Отметим, что Египет значительно отличается от Саудовской Аравии, Ирана или Пакистана – трех стран, где исламские нормы процветают уже несколько десятилетий и где цели политического, гражданского и экономического равенства все еще недостижимы. В каждом из трех случаев авторитарные режимы оппортунистски разыгрывали карту «морали», чтобы удержать власть, но при этом сложно заключить, что ортодоксальные исламские социальные нормы являются самым большим препятствием к установлению демократии в этих странах. Существуют куда более важные факторы, создающие трудности этому проекту: монархия саудитов в ее геополитической и экономической коалиции с США; авторитарный клерикальный режим в Иране, укрепляющийся через оппозицию саудовско-американскому геополитическому альянсу; военная хунта в Пакистане, заключившая с США и Талибаном[18] сделку, подобно Фаусту, – все схожи в своем стремлении любыми силами удержать власть. Демократические надежды в Египте зависят от схожих геополитических сил. И хотя движение благочестия является важным игроком в национальном масштабе, едва ли оно оказывает ключевое воздействие на развитие проектов социального и политического равенства.

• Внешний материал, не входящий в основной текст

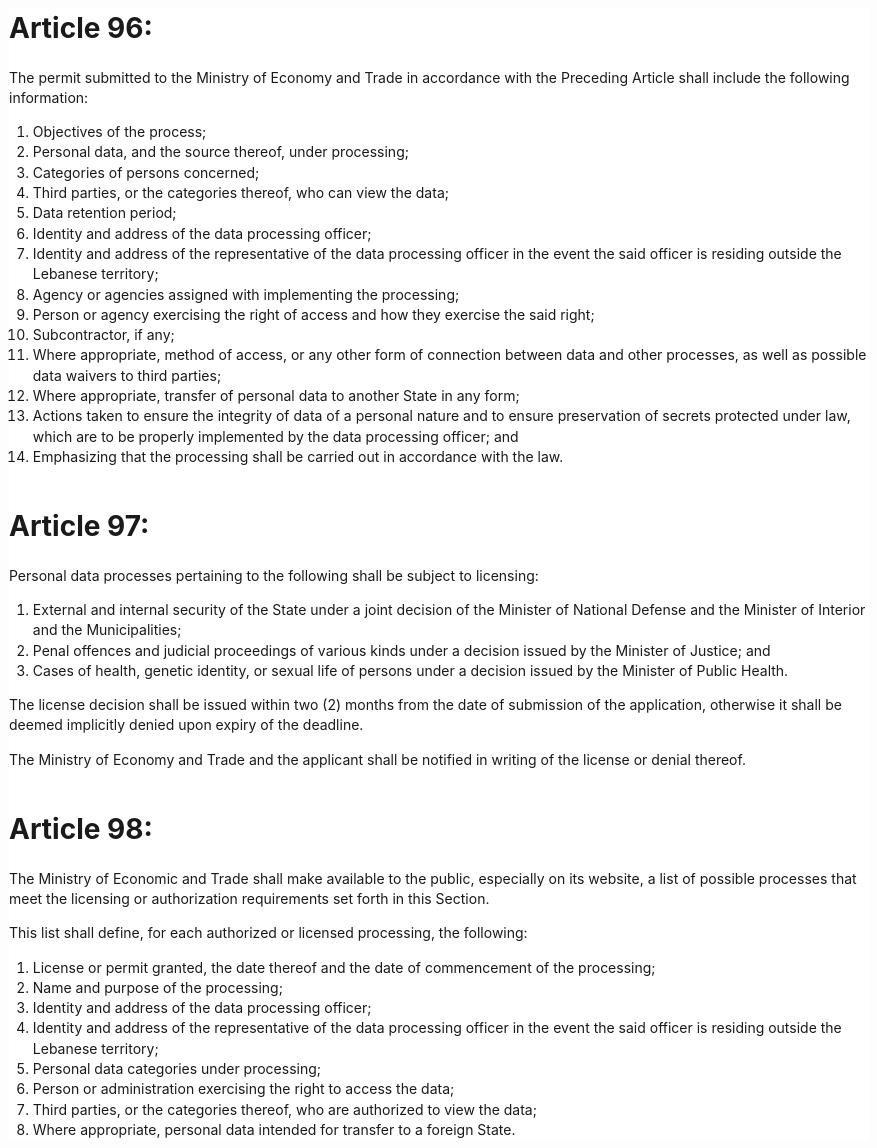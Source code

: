 # Article 96:

The permit submitted to the Ministry of Economy and Trade in accordance with the Preceding Article shall include the following information:

1. Objectives of the process;  
2. Personal data, and the source thereof, under processing;  
3. Categories of persons concerned;  
4. Third parties, or the categories thereof, who can view the data;  
5. Data retention period;  
6. Identity and address of the data processing officer;  
7. Identity and address of the representative of the data processing officer in the event the said officer is residing outside the Lebanese territory;  
8. Agency or agencies assigned with implementing the processing;  
9. Person or agency exercising the right of access and how they exercise the said right;  
10. Subcontractor, if any;  
11. Where appropriate, method of access, or any other form of connection between data and other processes, as well as possible data waivers to third parties;  
12. Where appropriate, transfer of personal data to another State in any form;  
13. Actions taken to ensure the integrity of data of a personal nature and to ensure preservation of secrets protected under law, which are to be properly implemented by the data processing officer; and  
14. Emphasizing that the processing shall be carried out in accordance with the law.

# Article 97:

Personal data processes pertaining to the following shall be subject to licensing:

1. External and internal security of the State under a joint decision of the Minister of National Defense and the Minister of Interior and the Municipalities;  
2. Penal offences and judicial proceedings of various kinds under a decision issued by the Minister of Justice; and  
3. Cases of health, genetic identity, or sexual life of persons under a decision issued by the Minister of Public Health.

The license decision shall be issued within two (2) months from the date of submission of the application, otherwise it shall be deemed implicitly denied upon expiry of the deadline.

The Ministry of Economy and Trade and the applicant shall be notified in writing of the license or denial thereof.

# Article 98:

The Ministry of Economic and Trade shall make available to the public, especially on its website, a list of possible processes that meet the licensing or authorization requirements set forth in this Section.

This list shall define, for each authorized or licensed processing, the following:

1. License or permit granted, the date thereof and the date of commencement of the processing;  
2. Name and purpose of the processing;  
3. Identity and address of the data processing officer;  
4. Identity and address of the representative of the data processing officer in the event the said officer is residing outside the Lebanese territory;  
5. Personal data categories under processing;  
6. Person or administration exercising the right to access the data;  
7. Third parties, or the categories thereof, who are authorized to view the data;  
8. Where appropriate, personal data intended for transfer to a foreign State.
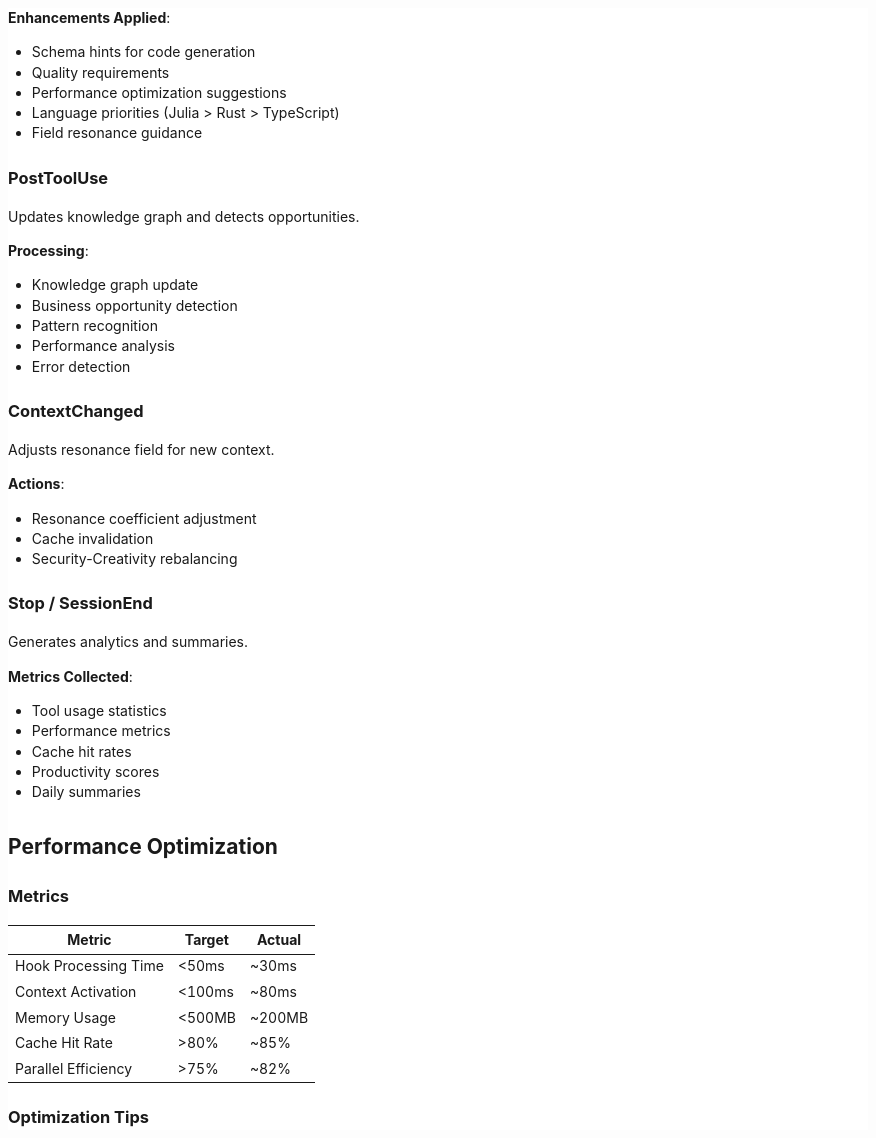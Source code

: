**Enhancements Applied**:
- Schema hints for code generation
- Quality requirements
- Performance optimization suggestions
- Language priorities (Julia > Rust > TypeScript)
- Field resonance guidance

### PostToolUse
Updates knowledge graph and detects opportunities.

**Processing**:
- Knowledge graph update
- Business opportunity detection
- Pattern recognition
- Performance analysis
- Error detection

### ContextChanged
Adjusts resonance field for new context.

**Actions**:
- Resonance coefficient adjustment
- Cache invalidation
- Security-Creativity rebalancing

### Stop / SessionEnd
Generates analytics and summaries.

**Metrics Collected**:
- Tool usage statistics
- Performance metrics
- Cache hit rates
- Productivity scores
- Daily summaries

## Performance Optimization

### Metrics

| Metric | Target | Actual |
|--------|--------|--------|
| Hook Processing Time | <50ms | ~30ms |
| Context Activation | <100ms | ~80ms |
| Memory Usage | <500MB | ~200MB |
| Cache Hit Rate | >80% | ~85% |
| Parallel Efficiency | >75% | ~82% |

### Optimization Tips
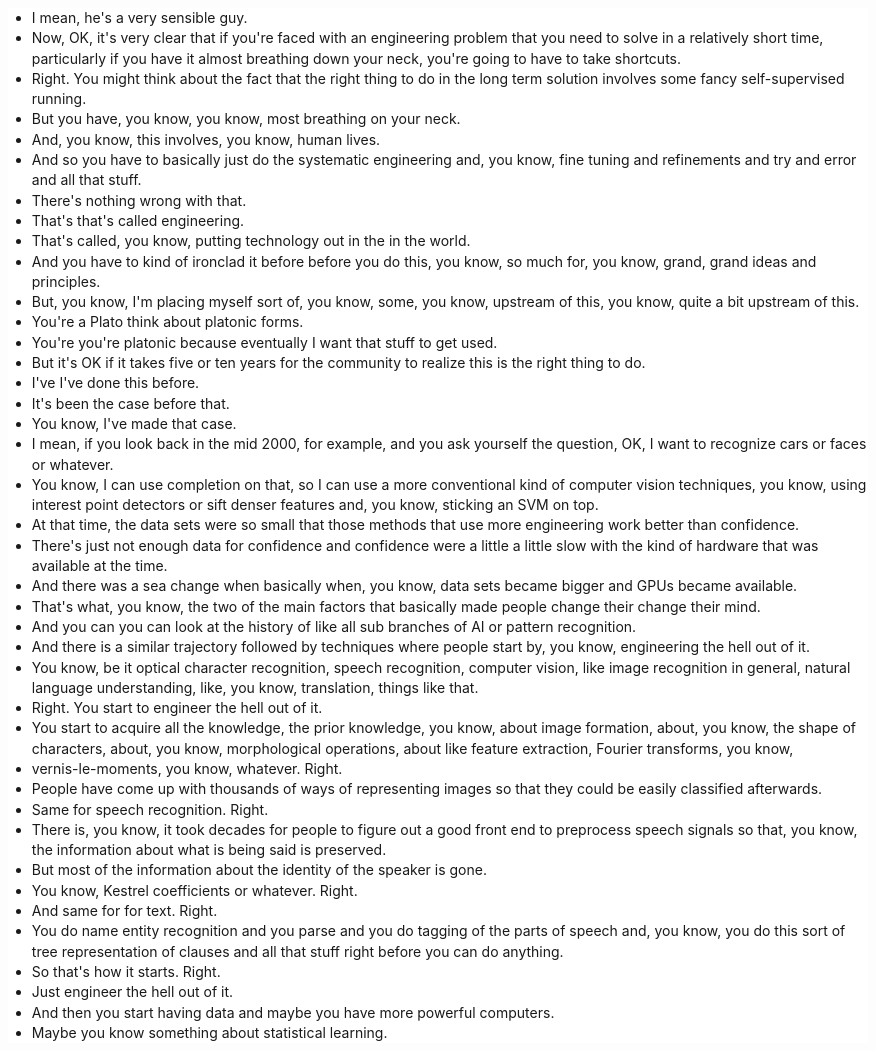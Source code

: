 *  I mean, he's a very sensible guy.
*  Now, OK, it's very clear that if you're faced with an engineering problem that you need to solve in a relatively short time, particularly if you have it almost breathing down your neck, you're going to have to take shortcuts.
*  Right. You might think about the fact that the right thing to do in the long term solution involves some fancy self-supervised running.
*  But you have, you know, you know, most breathing on your neck.
*  And, you know, this involves, you know, human lives.
*  And so you have to basically just do the systematic engineering and, you know, fine tuning and refinements and try and error and all that stuff.
*  There's nothing wrong with that.
*  That's that's called engineering.
*  That's called, you know, putting technology out in the in the world.
*  And you have to kind of ironclad it before before you do this, you know, so much for, you know, grand, grand ideas and principles.
*  But, you know, I'm placing myself sort of, you know, some, you know, upstream of this, you know, quite a bit upstream of this.
*  You're a Plato think about platonic forms.
*  You're you're platonic because eventually I want that stuff to get used.
*  But it's OK if it takes five or ten years for the community to realize this is the right thing to do.
*  I've I've done this before.
*  It's been the case before that.
*  You know, I've made that case.
*  I mean, if you look back in the mid 2000, for example, and you ask yourself the question, OK, I want to recognize cars or faces or whatever.
*  You know, I can use completion on that, so I can use a more conventional kind of computer vision techniques, you know, using interest point detectors or sift denser features and, you know, sticking an SVM on top.
*  At that time, the data sets were so small that those methods that use more engineering work better than confidence.
*  There's just not enough data for confidence and confidence were a little a little slow with the kind of hardware that was available at the time.
*  And there was a sea change when basically when, you know, data sets became bigger and GPUs became available.
*  That's what, you know, the two of the main factors that basically made people change their change their mind.
*  And you can you can look at the history of like all sub branches of AI or pattern recognition.
*  And there is a similar trajectory followed by techniques where people start by, you know, engineering the hell out of it.
*  You know, be it optical character recognition, speech recognition, computer vision, like image recognition in general, natural language understanding, like, you know, translation, things like that.
*  Right. You start to engineer the hell out of it.
*  You start to acquire all the knowledge, the prior knowledge, you know, about image formation, about, you know, the shape of characters, about, you know, morphological operations, about like feature extraction, Fourier transforms, you know,
*  vernis-le-moments, you know, whatever. Right.
*  People have come up with thousands of ways of representing images so that they could be easily classified afterwards.
*  Same for speech recognition. Right.
*  There is, you know, it took decades for people to figure out a good front end to preprocess speech signals so that, you know, the information about what is being said is preserved.
*  But most of the information about the identity of the speaker is gone.
*  You know, Kestrel coefficients or whatever. Right.
*  And same for for text. Right.
*  You do name entity recognition and you parse and you do tagging of the parts of speech and, you know, you do this sort of tree representation of clauses and all that stuff right before you can do anything.
*  So that's how it starts. Right.
*  Just engineer the hell out of it.
*  And then you start having data and maybe you have more powerful computers.
*  Maybe you know something about statistical learning.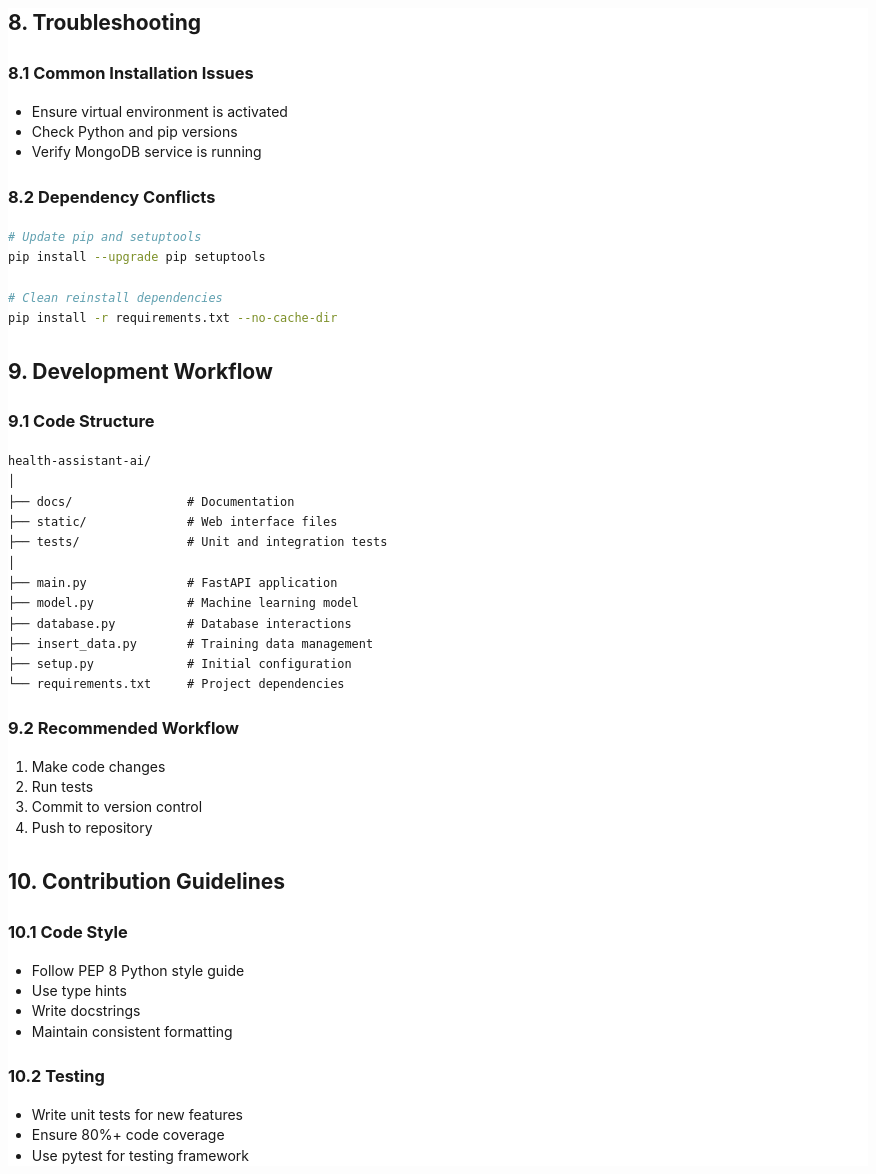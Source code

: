 ## 8. Troubleshooting

### 8.1 Common Installation Issues
- Ensure virtual environment is activated
- Check Python and pip versions
- Verify MongoDB service is running

### 8.2 Dependency Conflicts
```bash
# Update pip and setuptools
pip install --upgrade pip setuptools

# Clean reinstall dependencies
pip install -r requirements.txt --no-cache-dir
```

## 9. Development Workflow

### 9.1 Code Structure
```
health-assistant-ai/
│
├── docs/                # Documentation
├── static/              # Web interface files
├── tests/               # Unit and integration tests
│
├── main.py              # FastAPI application
├── model.py             # Machine learning model
├── database.py          # Database interactions
├── insert_data.py       # Training data management
├── setup.py             # Initial configuration
└── requirements.txt     # Project dependencies
```

### 9.2 Recommended Workflow
1. Make code changes
2. Run tests
3. Commit to version control
4. Push to repository

## 10. Contribution Guidelines

### 10.1 Code Style
- Follow PEP 8 Python style guide
- Use type hints
- Write docstrings
- Maintain consistent formatting

### 10.2 Testing
- Write unit tests for new features
- Ensure 80%+ code coverage
- Use pytest for testing framework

Поспешные выводы о том, что революция в Египте провозглашает наступление «пост-исламистской» эпохи, не принимают во внимание трансформации в египетском обществе, запущенные движением da‘wa, – смыслы, им создаваемые, новый образ жизни, установленные гендерные нормы – все они не растворятся и не потеряют смысла в одночасье. Какие бы социополитические изменения и проекты ни происходили, ясно, что они возникнут из той социальности, которая испытала сильное влияние движения благочестия. Поэтому мне кажется, что поставленные в «Политике благочестия» проблемы сейчас становятся еще более актуальными, но я подозреваю, что смелость и изобретательность египтян станет для нас важным источником знания, куда более важным, чем эта книга, и я жду этого вызова с нетерпением.